§ Material for this task:
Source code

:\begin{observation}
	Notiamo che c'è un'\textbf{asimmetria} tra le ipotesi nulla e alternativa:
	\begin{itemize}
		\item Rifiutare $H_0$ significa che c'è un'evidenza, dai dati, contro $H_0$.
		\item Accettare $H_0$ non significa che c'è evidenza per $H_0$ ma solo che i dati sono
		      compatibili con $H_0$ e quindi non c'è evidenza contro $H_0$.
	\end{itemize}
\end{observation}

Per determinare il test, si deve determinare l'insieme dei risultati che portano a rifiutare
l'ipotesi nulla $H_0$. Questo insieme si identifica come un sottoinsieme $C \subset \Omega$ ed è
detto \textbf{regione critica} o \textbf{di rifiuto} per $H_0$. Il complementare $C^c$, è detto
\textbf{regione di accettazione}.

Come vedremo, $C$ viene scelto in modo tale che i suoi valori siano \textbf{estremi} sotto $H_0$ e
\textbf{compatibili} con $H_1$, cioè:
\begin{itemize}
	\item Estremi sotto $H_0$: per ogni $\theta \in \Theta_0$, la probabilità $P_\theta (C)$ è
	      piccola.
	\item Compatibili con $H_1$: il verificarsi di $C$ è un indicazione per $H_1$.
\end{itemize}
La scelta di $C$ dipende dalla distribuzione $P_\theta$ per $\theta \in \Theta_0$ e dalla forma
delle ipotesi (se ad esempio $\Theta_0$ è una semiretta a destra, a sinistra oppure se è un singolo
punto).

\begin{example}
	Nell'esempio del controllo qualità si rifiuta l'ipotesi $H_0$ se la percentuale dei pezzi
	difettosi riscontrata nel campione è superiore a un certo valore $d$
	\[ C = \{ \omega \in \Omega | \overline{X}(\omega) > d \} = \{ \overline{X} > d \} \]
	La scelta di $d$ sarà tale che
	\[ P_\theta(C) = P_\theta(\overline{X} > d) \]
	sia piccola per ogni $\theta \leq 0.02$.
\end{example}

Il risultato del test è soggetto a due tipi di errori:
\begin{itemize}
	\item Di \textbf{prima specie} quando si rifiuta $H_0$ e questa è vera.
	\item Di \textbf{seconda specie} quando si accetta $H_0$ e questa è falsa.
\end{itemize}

§ Your task:
Identify the lines above with the word "nulla". Copy them.

§ Finished task:
	Notiamo che c'è un'\textbf{asimmetria} tra le ipotesi nulla e alternativa:
l'ipotesi nulla $H_0$. Questo insieme si identifica come un sottoinsieme $C \subset \Omega$ ed è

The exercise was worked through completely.